Deeply-Supervised Recurrent Convolutional Neural Network for Saliency Detection
Youbao Tang, Xiangqian Wu, and Wei Bu

TL;DR
This paper introduces a deeply-supervised recurrent convolutional neural network (DSRCNN) for saliency detection, effectively integrating local, global, and contextual information to produce high-quality saliency maps.
Contribution
The novel DSRCNN combines recurrent connections and deep supervision within a VGGNet-16 based architecture for improved saliency detection.
Findings
Outperforms state-of-the-art methods on five benchmark datasets.
Effectively captures local, global, and contextual information.

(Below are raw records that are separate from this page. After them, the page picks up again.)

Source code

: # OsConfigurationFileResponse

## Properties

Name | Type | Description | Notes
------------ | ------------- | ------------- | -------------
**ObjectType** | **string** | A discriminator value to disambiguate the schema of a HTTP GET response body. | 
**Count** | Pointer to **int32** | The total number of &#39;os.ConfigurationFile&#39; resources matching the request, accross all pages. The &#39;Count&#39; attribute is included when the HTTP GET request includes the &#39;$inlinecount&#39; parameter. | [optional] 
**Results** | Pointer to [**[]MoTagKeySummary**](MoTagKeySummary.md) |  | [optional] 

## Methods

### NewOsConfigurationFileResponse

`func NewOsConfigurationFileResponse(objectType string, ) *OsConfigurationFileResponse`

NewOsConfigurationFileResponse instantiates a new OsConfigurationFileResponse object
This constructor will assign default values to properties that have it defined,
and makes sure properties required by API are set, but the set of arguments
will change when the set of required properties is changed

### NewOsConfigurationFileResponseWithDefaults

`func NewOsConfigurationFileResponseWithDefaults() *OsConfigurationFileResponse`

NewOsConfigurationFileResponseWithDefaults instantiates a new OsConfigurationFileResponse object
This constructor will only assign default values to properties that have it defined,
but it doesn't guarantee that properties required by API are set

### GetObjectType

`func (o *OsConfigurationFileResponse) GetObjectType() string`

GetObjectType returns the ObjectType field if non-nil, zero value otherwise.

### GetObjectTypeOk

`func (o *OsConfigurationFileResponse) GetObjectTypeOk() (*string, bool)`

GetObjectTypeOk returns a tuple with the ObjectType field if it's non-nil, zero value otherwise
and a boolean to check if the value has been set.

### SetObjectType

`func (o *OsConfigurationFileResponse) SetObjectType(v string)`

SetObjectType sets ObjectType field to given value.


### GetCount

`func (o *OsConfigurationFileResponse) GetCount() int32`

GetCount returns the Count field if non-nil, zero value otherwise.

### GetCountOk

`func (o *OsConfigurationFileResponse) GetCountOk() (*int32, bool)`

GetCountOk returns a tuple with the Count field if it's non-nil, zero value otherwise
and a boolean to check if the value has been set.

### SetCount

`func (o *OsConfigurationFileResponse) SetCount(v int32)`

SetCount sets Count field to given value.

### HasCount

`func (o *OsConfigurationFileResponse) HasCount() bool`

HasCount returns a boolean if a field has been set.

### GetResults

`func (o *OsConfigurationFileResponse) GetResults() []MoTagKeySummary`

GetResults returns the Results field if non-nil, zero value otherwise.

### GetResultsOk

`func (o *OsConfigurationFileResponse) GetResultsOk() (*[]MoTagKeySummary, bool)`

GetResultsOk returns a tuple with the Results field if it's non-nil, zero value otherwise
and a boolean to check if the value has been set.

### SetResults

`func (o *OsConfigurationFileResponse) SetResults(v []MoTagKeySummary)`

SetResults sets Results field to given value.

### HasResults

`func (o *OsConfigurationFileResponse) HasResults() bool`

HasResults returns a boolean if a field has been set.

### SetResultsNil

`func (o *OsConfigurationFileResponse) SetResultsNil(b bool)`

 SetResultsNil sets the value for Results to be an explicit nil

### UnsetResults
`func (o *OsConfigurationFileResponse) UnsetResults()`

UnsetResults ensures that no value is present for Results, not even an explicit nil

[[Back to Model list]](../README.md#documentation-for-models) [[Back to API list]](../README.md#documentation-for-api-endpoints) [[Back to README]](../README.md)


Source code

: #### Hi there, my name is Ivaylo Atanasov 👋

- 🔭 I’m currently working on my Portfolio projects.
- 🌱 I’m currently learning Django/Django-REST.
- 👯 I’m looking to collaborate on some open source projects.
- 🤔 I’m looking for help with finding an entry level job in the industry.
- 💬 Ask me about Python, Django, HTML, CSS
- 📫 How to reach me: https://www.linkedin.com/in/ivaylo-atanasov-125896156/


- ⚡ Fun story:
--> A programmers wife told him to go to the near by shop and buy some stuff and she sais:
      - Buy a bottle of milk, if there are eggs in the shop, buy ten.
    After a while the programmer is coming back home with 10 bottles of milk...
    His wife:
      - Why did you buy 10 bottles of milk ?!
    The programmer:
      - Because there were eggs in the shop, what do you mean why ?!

Produces more accurate and robust saliency maps.
Abstract
This paper proposes a novel saliency detection method by developing a deeply-supervised recurrent convolutional neural network (DSRCNN), which performs a full image-to-image saliency prediction. For saliency detection, the local, global, and contextual information of salient objects is important to obtain a high quality salient map. To achieve this goal, the DSRCNN is designed based on VGGNet-16. Firstly, the recurrent connections are incorporated into each convolutional layer, which can make the model more powerful for learning the contextual information. Secondly, side-output layers are added to conduct the deeply-supervised operation, which can make the model learn more discriminative and robust features by effecting the intermediate layers. Finally, all of the side-outputs are fused to integrate the local and global information to get the final saliency detection results. Therefore,…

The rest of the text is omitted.